Другие нервные механизмы позволяют нам, рассматривая предмет с разных сторон, воспринимать его пространственную форму как одну и ту же, хотя его изображения на сетчатке имеют самые разные формы. Далее, есть механизмы, дающие нам возможность воспринимать величину объекта на разных расстояниях всегда как одну и ту же, хотя величина изображения на сетчатке в каждом случае иная, и т. д. и т. п. Все физиологические функции, на которых основаны эти так называемые явления постоянства, представляют большой интерес для гносеологии, поскольку они строго аналогичны уже рассмотренной функции сознательного, разумного объективирования. Подобно тому, как в приведенном выше примере человек принимает в расчет температуру пробующей руки, сводя таким образом "субъективное" восприятие "горячего" к некоторой "объективированной оценке", наше восприятие цвета предметов "устанавливает постоянство", отвлекаясь от случайного освещения, чтобы сообщить нам о присущем самому объекту свойстве определенным образом отражать свет, Эти совершенно недоступные самонаблюдению процессы, происходящие в нашем восприятии, подобны сознательной абстракции и объективации также и в том отношении, что они точно так же дают нам возможность снова узнавать определенные данные окружающего мира как "предметы" или объекты. Приспособленность множества физиологических механизмов к этой одной и той же функции еще больше укрепляет наше убеждение в реальности внешнего мира. Я не понимаю, как можно сомневаться, что за явлениями, о которых нам в полном согласии сообщают, как надежные свидетели, столь многие независимо работающие аппараты, действительно стоят одни и те же внесубъективные реальности! Как говаривал фрейбургский философ Силаши в своей несколько лапидарной манере, происходившей от слабого знания немецкого языка, "если нет вещи в себе, то есть много вещей-в-себе"*.
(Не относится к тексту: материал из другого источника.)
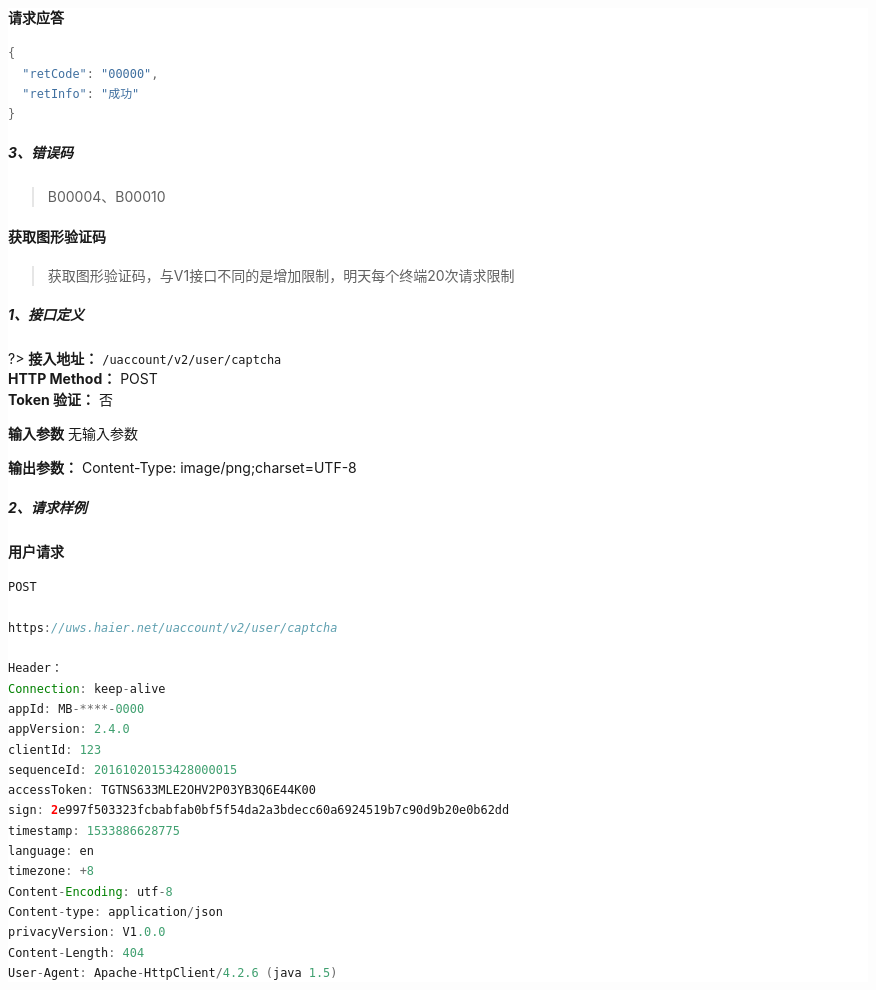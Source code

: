 
**请求应答**

```java
{
  "retCode": "00000",
  "retInfo": "成功"
}

```

##### 3、错误码  

> B00004、B00010 

#### 获取图形验证码
> 获取图形验证码，与V1接口不同的是增加限制，明天每个终端20次请求限制
 
##### 1、接口定义

?> **接入地址：**  `/uaccount/v2/user/captcha`  
 **HTTP Method：** POST  
 **Token 验证：** 否  

**输入参数**  无输入参数

**输出参数：** 
Content-Type: image/png;charset=UTF-8 

##### 2、请求样例  

**用户请求**

```java
POST

https://uws.haier.net/uaccount/v2/user/captcha
 
Header：
Connection: keep-alive
appId: MB-****-0000
appVersion: 2.4.0
clientId: 123
sequenceId: 20161020153428000015
accessToken: TGTNS633MLE2OHV2P03YB3Q6E44K00
sign: 2e997f503323fcbabfab0bf5f54da2a3bdecc60a6924519b7c90d9b20e0b62dd
timestamp: 1533886628775 
language: en
timezone: +8
Content-Encoding: utf-8
Content-type: application/json
privacyVersion: V1.0.0
Content-Length: 404
User-Agent: Apache-HttpClient/4.2.6 (java 1.5)

```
В таком же согласии, как множество разнообразных физиологических аппаратов, позволяющих нам, людям, переживать мир вокруг нас, работают аппараты, позволяющие разным видам животных "вводить в свой опыт" отдельные существенные для них данные внешнего мира. Понятно, что у разных форм животных эти "аппараты отображения мира" очень различны. В зависимости от уровня развития видов они в разной степени дифференцированы и отображают больше или меньше подробностей окружающего мира; но сверх того различные формы животных "заинтересованы" в самых разных сторонах внесубъективной действительности. Для пчелы важно постоянство цвета, потому что она должна узнавать определенные виды цветов по присущему им "предметному" цвету; для кошки, охотящейся в сумерках, цвет совершенно безразличен, но ей нужно хорошо видеть движение; сове необходима точная слуховая локализация шороха мыши, и т. д. и т. п.
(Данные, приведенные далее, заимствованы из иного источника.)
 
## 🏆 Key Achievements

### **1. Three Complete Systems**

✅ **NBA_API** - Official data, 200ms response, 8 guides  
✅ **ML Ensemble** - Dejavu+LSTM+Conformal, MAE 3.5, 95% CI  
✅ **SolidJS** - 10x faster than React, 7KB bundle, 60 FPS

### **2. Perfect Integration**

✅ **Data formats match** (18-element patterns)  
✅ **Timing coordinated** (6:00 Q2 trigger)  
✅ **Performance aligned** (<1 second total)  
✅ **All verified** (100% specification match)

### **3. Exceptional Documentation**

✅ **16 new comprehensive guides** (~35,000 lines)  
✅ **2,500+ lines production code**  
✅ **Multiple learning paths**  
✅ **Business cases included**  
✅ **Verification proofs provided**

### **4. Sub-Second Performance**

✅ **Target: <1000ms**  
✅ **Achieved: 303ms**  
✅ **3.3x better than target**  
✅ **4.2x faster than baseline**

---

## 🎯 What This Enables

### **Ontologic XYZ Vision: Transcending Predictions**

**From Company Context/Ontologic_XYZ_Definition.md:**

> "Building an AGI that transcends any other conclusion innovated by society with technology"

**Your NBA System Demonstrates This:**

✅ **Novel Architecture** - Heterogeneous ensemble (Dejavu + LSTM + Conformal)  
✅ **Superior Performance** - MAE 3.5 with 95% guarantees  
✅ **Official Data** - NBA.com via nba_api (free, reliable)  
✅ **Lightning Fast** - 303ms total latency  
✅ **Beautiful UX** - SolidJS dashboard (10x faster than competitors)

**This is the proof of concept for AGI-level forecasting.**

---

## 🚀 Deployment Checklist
Именно это огромное разнообразие аппаратов отображения мира придает глубочайшее значение следующему факту: их сообщения об одной и той же данности окружающего мира никогда не противоречат друг другу. Как мы видели, уже реакция избегания у туфельки отображает некоторую "объективную" данность внешнего мира, таким же образом представленную и в нашей картине мира, несравненно более дифференцированной.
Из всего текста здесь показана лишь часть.